__EXERCISE DESCRIPTION__: Scan the entries below. List each line with "https".

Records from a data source
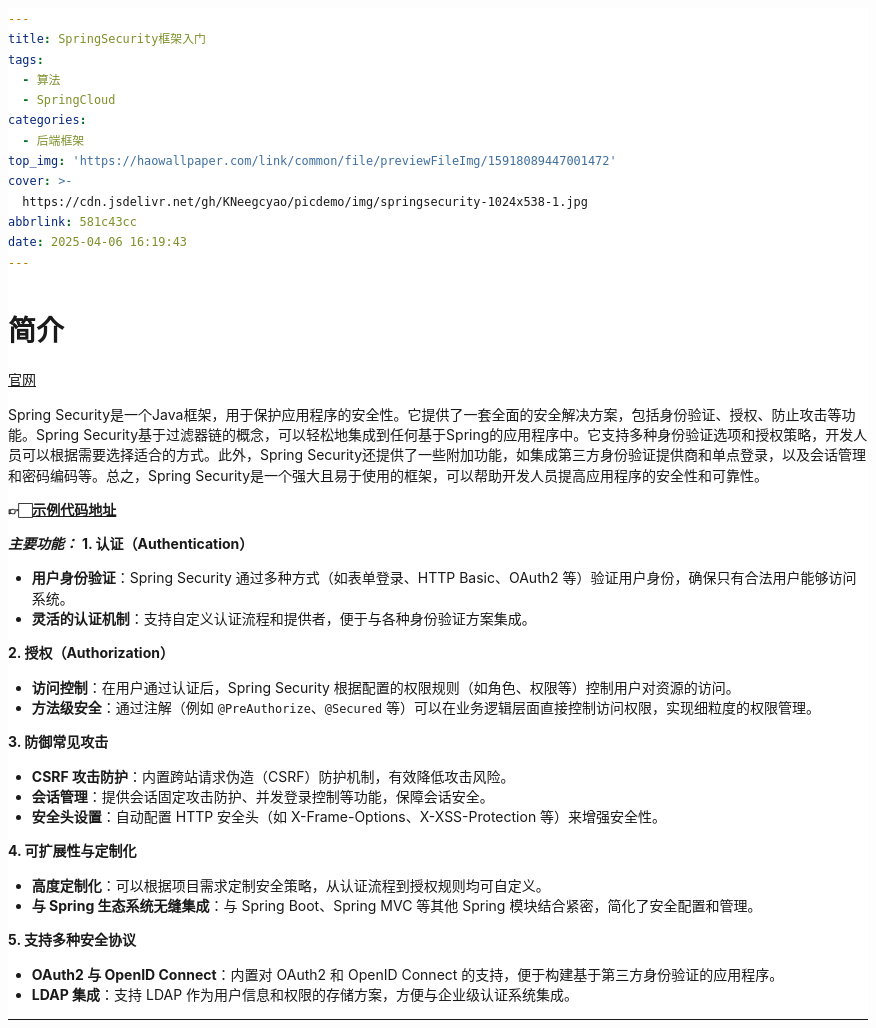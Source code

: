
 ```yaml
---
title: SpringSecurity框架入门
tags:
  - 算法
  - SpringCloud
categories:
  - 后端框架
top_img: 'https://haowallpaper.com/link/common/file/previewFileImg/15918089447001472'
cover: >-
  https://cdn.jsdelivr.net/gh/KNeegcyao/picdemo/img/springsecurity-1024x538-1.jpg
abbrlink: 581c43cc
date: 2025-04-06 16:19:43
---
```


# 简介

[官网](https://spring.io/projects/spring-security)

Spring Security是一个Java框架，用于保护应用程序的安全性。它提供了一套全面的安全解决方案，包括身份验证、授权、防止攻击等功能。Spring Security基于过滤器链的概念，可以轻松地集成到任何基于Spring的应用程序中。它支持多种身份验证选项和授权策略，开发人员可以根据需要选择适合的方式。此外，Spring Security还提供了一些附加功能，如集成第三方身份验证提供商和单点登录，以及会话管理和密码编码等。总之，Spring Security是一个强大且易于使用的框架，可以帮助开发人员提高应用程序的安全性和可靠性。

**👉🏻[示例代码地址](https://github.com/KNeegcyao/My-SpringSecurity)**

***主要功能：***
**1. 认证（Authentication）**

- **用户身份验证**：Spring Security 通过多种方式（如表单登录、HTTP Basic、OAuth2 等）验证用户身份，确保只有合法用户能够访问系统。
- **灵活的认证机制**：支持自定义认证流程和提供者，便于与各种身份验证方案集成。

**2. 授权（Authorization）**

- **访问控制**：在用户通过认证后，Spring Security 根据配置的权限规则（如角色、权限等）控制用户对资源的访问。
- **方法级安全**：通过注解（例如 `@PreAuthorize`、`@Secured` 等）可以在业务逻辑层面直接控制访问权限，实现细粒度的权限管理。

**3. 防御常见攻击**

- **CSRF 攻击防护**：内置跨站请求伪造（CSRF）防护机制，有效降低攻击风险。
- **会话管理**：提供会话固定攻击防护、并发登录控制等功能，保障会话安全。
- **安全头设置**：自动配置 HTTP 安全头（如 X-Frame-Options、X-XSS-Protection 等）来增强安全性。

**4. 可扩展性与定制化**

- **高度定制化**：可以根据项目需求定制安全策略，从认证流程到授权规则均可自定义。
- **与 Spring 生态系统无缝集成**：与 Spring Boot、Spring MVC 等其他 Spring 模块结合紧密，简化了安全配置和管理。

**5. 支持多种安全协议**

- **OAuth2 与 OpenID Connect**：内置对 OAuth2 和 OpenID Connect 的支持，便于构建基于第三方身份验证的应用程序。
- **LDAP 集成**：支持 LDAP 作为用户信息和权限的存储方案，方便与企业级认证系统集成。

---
==
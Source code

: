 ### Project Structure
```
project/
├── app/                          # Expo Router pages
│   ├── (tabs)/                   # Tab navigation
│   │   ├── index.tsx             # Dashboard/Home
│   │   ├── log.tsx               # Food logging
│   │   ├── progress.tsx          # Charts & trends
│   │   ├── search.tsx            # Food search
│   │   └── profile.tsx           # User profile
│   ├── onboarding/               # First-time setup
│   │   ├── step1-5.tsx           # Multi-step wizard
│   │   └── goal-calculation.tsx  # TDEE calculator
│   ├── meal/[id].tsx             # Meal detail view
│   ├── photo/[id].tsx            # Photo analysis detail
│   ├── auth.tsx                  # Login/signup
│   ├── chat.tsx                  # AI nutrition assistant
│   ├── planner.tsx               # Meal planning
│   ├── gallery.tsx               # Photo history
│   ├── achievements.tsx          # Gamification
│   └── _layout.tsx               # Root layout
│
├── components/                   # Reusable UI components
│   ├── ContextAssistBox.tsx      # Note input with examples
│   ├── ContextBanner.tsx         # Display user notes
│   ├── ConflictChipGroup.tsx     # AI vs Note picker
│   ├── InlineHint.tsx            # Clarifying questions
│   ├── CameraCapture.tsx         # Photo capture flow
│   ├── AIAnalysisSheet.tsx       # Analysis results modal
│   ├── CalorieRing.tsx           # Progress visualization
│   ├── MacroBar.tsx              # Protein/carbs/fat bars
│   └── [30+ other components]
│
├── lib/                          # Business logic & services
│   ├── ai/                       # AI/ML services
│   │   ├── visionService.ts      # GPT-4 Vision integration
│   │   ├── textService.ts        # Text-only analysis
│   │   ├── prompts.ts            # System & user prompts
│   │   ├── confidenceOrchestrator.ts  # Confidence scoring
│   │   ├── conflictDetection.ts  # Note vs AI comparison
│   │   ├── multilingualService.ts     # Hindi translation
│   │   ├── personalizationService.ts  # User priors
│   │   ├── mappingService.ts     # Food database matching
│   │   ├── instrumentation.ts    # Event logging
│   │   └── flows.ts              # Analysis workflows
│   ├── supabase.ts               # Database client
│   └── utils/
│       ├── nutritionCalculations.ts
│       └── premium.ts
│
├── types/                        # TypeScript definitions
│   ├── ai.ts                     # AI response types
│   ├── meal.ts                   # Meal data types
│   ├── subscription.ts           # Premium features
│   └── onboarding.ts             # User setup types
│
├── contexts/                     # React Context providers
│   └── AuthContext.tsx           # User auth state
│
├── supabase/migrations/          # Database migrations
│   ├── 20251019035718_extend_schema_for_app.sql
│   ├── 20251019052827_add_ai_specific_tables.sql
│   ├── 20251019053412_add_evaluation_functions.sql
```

__THE ANSWER__:
top_img: 'https://haowallpaper.com/link/common/file/previewFileImg/15918089447001472'
  https://cdn.jsdelivr.net/gh/KNeegcyao/picdemo/img/springsecurity-1024x538-1.jpg
[官网](https://spring.io/projects/spring-security)
**👉🏻[示例代码地址](https://github.com/KNeegcyao/My-SpringSecurity)**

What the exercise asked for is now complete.